All the data below goes into the copy word for word, but the pictures don't.

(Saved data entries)
# # # #
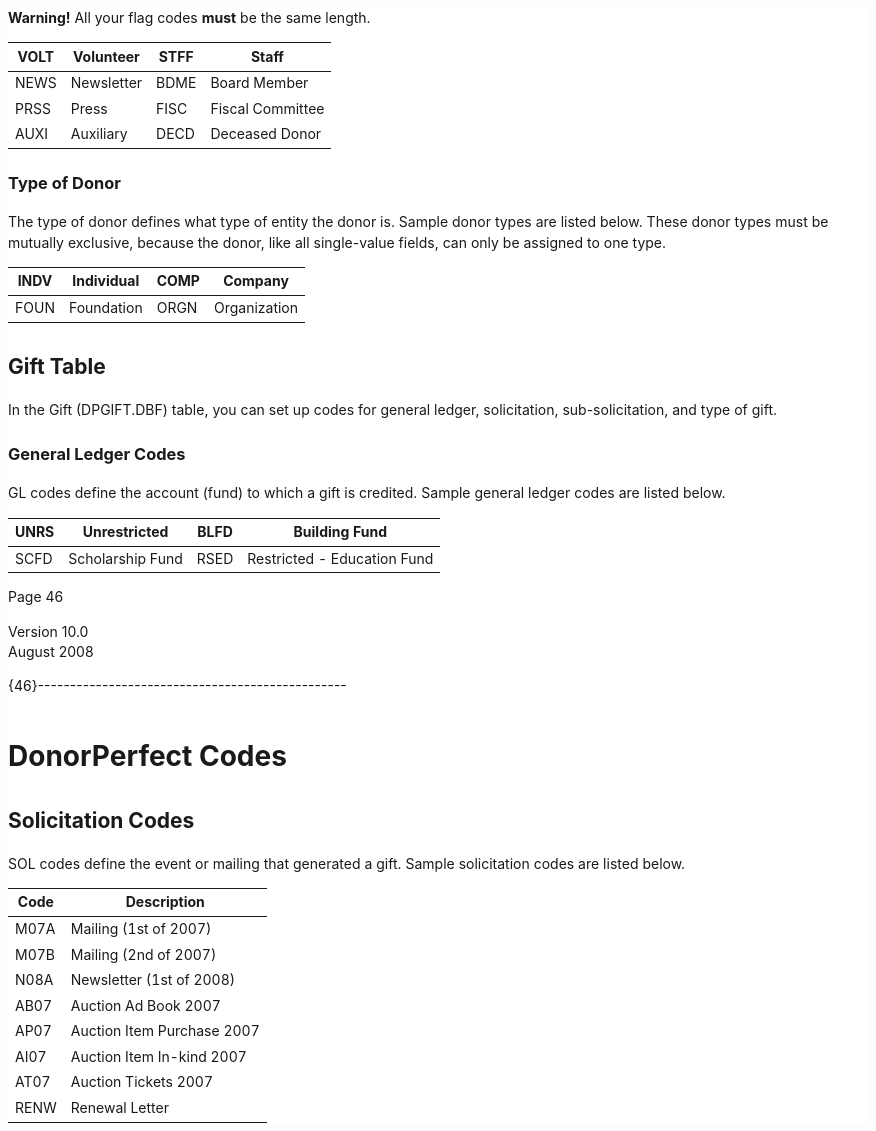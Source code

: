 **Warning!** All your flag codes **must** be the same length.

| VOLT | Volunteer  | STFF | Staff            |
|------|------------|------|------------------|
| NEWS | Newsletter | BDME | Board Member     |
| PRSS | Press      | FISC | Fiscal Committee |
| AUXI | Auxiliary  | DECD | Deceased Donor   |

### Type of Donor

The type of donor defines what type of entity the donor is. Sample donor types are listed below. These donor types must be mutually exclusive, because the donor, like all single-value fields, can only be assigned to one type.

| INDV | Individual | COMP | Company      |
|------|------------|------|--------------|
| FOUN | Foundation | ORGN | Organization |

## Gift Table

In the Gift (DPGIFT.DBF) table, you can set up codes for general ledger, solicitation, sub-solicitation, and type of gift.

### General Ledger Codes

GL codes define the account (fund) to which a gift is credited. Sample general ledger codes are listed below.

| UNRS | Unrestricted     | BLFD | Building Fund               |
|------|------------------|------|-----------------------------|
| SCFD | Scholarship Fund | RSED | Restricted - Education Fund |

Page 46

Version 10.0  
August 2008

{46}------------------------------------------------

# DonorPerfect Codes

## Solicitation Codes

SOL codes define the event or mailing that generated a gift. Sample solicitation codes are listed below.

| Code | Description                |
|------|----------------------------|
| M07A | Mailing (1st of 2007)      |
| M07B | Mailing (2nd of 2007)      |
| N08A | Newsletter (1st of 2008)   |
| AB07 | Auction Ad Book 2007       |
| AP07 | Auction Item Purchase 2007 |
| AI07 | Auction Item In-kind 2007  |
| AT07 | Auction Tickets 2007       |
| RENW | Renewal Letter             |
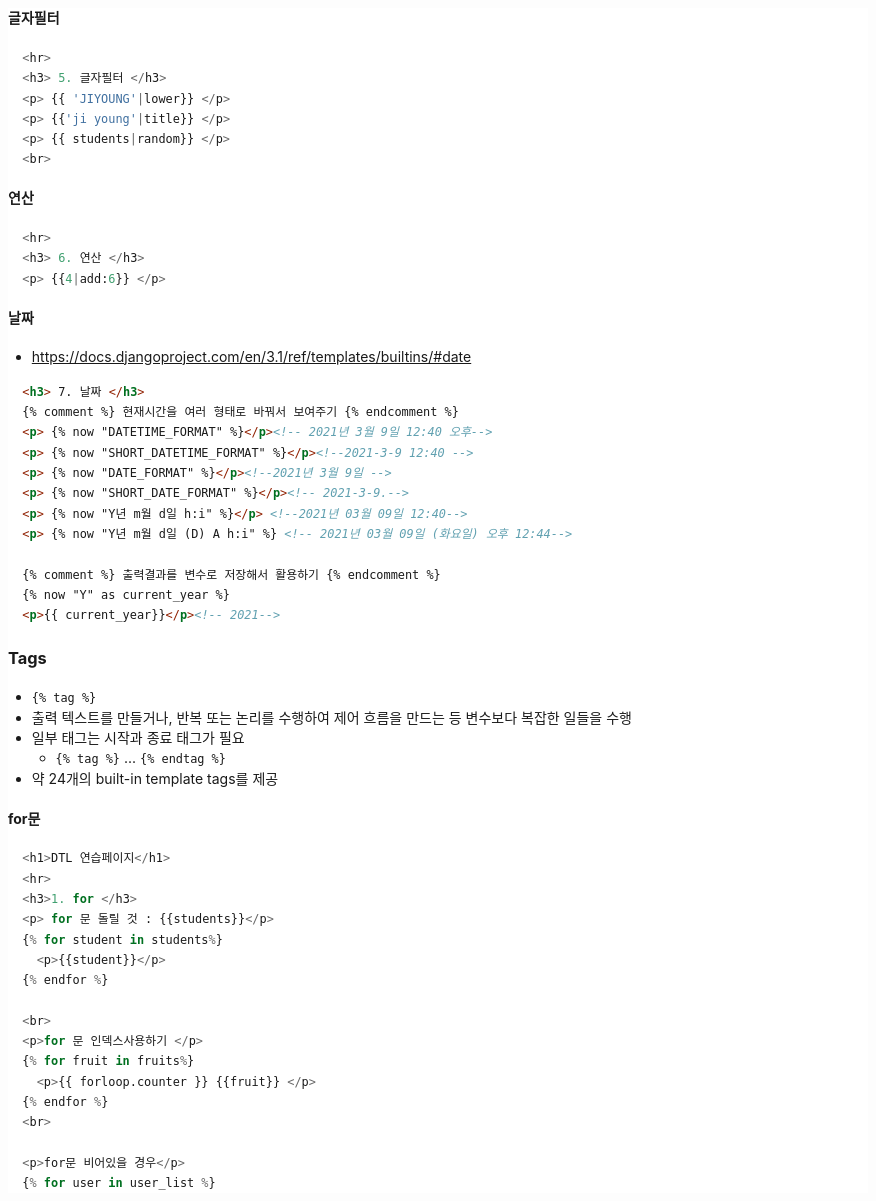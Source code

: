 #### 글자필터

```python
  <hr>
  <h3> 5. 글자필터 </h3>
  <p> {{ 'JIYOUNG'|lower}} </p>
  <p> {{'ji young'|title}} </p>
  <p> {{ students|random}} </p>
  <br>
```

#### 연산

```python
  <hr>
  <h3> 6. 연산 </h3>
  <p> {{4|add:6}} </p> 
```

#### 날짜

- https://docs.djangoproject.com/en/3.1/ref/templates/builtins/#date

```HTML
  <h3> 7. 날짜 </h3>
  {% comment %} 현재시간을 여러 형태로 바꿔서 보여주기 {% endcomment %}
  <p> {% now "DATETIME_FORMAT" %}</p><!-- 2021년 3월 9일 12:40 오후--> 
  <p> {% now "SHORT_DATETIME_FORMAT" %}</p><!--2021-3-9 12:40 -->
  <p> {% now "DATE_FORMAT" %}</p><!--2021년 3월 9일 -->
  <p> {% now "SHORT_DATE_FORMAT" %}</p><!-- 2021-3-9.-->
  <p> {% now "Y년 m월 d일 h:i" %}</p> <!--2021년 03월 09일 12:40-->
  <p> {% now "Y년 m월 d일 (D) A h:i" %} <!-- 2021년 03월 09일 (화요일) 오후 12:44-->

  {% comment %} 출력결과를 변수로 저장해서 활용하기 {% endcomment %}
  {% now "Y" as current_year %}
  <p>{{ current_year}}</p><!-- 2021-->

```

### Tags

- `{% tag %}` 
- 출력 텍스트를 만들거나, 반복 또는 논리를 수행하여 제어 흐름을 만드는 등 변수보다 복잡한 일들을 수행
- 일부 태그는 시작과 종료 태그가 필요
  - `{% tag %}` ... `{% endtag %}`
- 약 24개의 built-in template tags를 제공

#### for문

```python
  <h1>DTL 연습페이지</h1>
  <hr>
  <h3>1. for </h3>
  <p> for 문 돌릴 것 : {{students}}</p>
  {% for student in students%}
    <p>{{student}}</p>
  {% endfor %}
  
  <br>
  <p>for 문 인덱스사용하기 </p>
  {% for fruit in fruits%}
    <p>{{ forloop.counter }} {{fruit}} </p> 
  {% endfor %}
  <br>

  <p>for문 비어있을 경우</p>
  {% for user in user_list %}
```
# # # #
## Response
Source code

: **Warning!** All your flag codes **must** be the same length.

| VOLT | Volunteer  | STFF | Staff            |
|------|------------|------|------------------|
| NEWS | Newsletter | BDME | Board Member     |
| PRSS | Press      | FISC | Fiscal Committee |
| AUXI | Auxiliary  | DECD | Deceased Donor   |

### Type of Donor

The type of donor defines what type of entity the donor is. Sample donor types are listed below. These donor types must be mutually exclusive, because the donor, like all single-value fields, can only be assigned to one type.

| INDV | Individual | COMP | Company      |
|------|------------|------|--------------|
| FOUN | Foundation | ORGN | Organization |

## Gift Table

In the Gift (DPGIFT.DBF) table, you can set up codes for general ledger, solicitation, sub-solicitation, and type of gift.

### General Ledger Codes

GL codes define the account (fund) to which a gift is credited. Sample general ledger codes are listed below.

| UNRS | Unrestricted     | BLFD | Building Fund               |
|------|------------------|------|-----------------------------|
| SCFD | Scholarship Fund | RSED | Restricted - Education Fund |

Page 46

Version 10.0  
August 2008

{46}------------------------------------------------

# DonorPerfect Codes

## Solicitation Codes

SOL codes define the event or mailing that generated a gift. Sample solicitation codes are listed below.

| Code | Description                |
|------|----------------------------|
| M07A | Mailing (1st of 2007)      |
| M07B | Mailing (2nd of 2007)      |
| N08A | Newsletter (1st of 2008)   |
| AB07 | Auction Ad Book 2007       |
| AP07 | Auction Item Purchase 2007 |
| AI07 | Auction Item In-kind 2007  |
| AT07 | Auction Tickets 2007       |
| RENW | Renewal Letter             |
Source code

: #### 글자필터

```python
  <hr>
  <h3> 5. 글자필터 </h3>
  <p> {{ 'JIYOUNG'|lower}} </p>
  <p> {{'ji young'|title}} </p>
  <p> {{ students|random}} </p>
  <br>
```

#### 연산

```python
  <hr>
  <h3> 6. 연산 </h3>
  <p> {{4|add:6}} </p> 
```

#### 날짜

- https://docs.djangoproject.com/en/3.1/ref/templates/builtins/#date

```HTML
  <h3> 7. 날짜 </h3>
  {% comment %} 현재시간을 여러 형태로 바꿔서 보여주기 {% endcomment %}
  <p> {% now "DATETIME_FORMAT" %}</p><!-- 2021년 3월 9일 12:40 오후--> 
  <p> {% now "SHORT_DATETIME_FORMAT" %}</p><!--2021-3-9 12:40 -->
  <p> {% now "DATE_FORMAT" %}</p><!--2021년 3월 9일 -->
  <p> {% now "SHORT_DATE_FORMAT" %}</p><!-- 2021-3-9.-->
  <p> {% now "Y년 m월 d일 h:i" %}</p> <!--2021년 03월 09일 12:40-->
  <p> {% now "Y년 m월 d일 (D) A h:i" %} <!-- 2021년 03월 09일 (화요일) 오후 12:44-->

  {% comment %} 출력결과를 변수로 저장해서 활용하기 {% endcomment %}
  {% now "Y" as current_year %}
  <p>{{ current_year}}</p><!-- 2021-->

```

### Tags

- `{% tag %}` 
- 출력 텍스트를 만들거나, 반복 또는 논리를 수행하여 제어 흐름을 만드는 등 변수보다 복잡한 일들을 수행
- 일부 태그는 시작과 종료 태그가 필요
  - `{% tag %}` ... `{% endtag %}`
- 약 24개의 built-in template tags를 제공

#### for문

```python
  <h1>DTL 연습페이지</h1>
  <hr>
  <h3>1. for </h3>
  <p> for 문 돌릴 것 : {{students}}</p>
  {% for student in students%}
    <p>{{student}}</p>
  {% endfor %}
  
  <br>
  <p>for 문 인덱스사용하기 </p>
  {% for fruit in fruits%}
    <p>{{ forloop.counter }} {{fruit}} </p> 
  {% endfor %}
  <br>

  <p>for문 비어있을 경우</p>
  {% for user in user_list %}
```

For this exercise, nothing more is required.